_About this exercise:_ Set out exactly, line by line, the stretch of data below that begins at the line containing "- [Live Site" and ends at the line containing "- [GSAP](https://gsap.com/)", with both ends kept.

_Exercise data:_

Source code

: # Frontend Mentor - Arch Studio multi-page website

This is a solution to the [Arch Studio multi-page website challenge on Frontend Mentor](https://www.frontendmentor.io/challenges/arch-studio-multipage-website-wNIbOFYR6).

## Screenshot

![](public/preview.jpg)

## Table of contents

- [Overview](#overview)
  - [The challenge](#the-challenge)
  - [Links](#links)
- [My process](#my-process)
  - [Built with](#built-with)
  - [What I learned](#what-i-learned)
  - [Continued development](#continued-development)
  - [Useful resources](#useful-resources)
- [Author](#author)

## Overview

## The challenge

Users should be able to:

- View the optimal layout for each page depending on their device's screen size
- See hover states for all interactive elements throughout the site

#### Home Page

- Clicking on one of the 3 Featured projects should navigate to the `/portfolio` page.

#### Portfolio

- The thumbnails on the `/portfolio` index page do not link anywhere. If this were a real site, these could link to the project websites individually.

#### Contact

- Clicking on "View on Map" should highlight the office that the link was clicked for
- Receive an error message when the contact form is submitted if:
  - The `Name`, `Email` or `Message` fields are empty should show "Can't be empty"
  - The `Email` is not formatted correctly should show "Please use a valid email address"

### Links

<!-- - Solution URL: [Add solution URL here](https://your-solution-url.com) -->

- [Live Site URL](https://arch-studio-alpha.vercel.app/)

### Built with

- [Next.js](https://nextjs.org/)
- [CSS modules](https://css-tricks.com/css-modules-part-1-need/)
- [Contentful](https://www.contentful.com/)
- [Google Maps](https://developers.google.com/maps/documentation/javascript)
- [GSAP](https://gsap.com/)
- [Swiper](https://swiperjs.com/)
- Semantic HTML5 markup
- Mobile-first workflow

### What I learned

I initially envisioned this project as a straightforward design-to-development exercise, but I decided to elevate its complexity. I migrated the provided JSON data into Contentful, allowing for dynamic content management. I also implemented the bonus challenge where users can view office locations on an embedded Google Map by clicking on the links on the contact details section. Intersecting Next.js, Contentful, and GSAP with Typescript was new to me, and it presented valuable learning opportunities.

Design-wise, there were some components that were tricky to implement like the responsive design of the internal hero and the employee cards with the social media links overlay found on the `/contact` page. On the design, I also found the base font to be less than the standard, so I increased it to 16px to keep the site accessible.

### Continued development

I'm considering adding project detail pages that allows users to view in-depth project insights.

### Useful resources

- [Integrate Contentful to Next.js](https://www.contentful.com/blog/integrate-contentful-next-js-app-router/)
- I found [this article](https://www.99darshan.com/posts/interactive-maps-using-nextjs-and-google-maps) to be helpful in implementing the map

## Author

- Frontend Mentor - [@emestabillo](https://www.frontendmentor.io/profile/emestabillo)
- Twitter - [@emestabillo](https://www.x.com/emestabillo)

_Answer area:_
- [Live Site URL](https://arch-studio-alpha.vercel.app/)

### Built with

- [Next.js](https://nextjs.org/)
- [CSS modules](https://css-tricks.com/css-modules-part-1-need/)
- [Contentful](https://www.contentful.com/)
- [Google Maps](https://developers.google.com/maps/documentation/javascript)
- [GSAP](https://gsap.com/)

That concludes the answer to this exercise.